INSTRUCTIONS TO FOLLOW
Pull every line containing "Object" from the data.

Collected data:
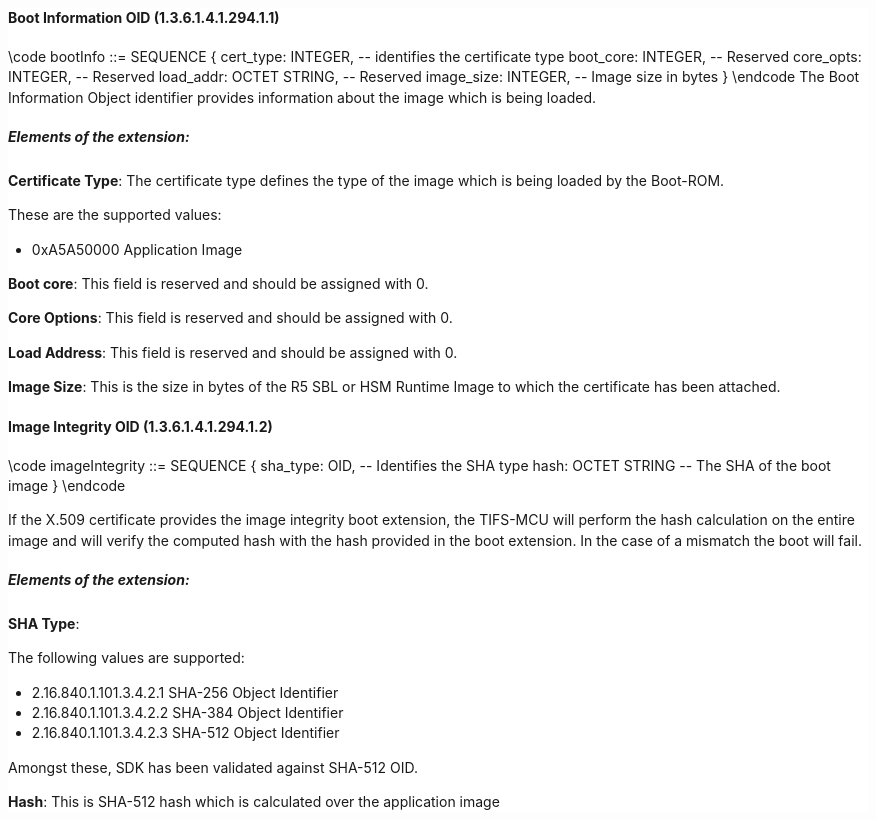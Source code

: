 #### Boot Information OID (1.3.6.1.4.1.294.1.1)
\code
bootInfo ::=  SEQUENCE {
	cert_type:  INTEGER,		-- identifies the certificate type
	boot_core:	INTEGER,		-- Reserved
	core_opts:	INTEGER,		-- Reserved
	load_addr:	OCTET STRING,	-- Reserved
	image_size:	INTEGER,		-- Image size in bytes
}
\endcode
The Boot Information Object identifier provides information about the image
which is being loaded.

##### Elements of the extension:
**Certificate Type**: The certificate type defines the type of the image which is
being loaded by the Boot-ROM.

These are the supported values:
- 0xA5A50000	Application Image

**Boot core**: This field is reserved and should be assigned with 0.

**Core Options**: This field is reserved and should be assigned with 0.

**Load Address**: This field is reserved and should be assigned with 0.

**Image Size**: This is the size in bytes of the R5 SBL or HSM Runtime Image
to which the certificate has been attached.

#### Image Integrity OID (1.3.6.1.4.1.294.1.2)

\code
imageIntegrity ::= SEQUENCE {
	sha_type:	OID,			-- Identifies the SHA type
	hash:		OCTET STRING	-- The SHA of the boot image
}
\endcode

If the X.509 certificate provides the image integrity boot extension,
the TIFS-MCU will perform the hash calculation on the entire image and will verify
the computed hash with the hash provided in the boot extension.
In the case of a mismatch the boot will fail.

##### Elements of the extension:

**SHA Type**:

The following values are supported:

- 2.16.840.1.101.3.4.2.1	SHA-256 Object Identifier
- 2.16.840.1.101.3.4.2.2	SHA-384 Object Identifier
- 2.16.840.1.101.3.4.2.3	SHA-512 Object Identifier

Amongst these, SDK has been validated against SHA-512 OID.

**Hash**: This is SHA-512 hash which is calculated over the application image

YOUR RESPONSE
The Boot Information Object identifier provides information about the image
- 2.16.840.1.101.3.4.2.1	SHA-256 Object Identifier
- 2.16.840.1.101.3.4.2.2	SHA-384 Object Identifier
- 2.16.840.1.101.3.4.2.3	SHA-512 Object Identifier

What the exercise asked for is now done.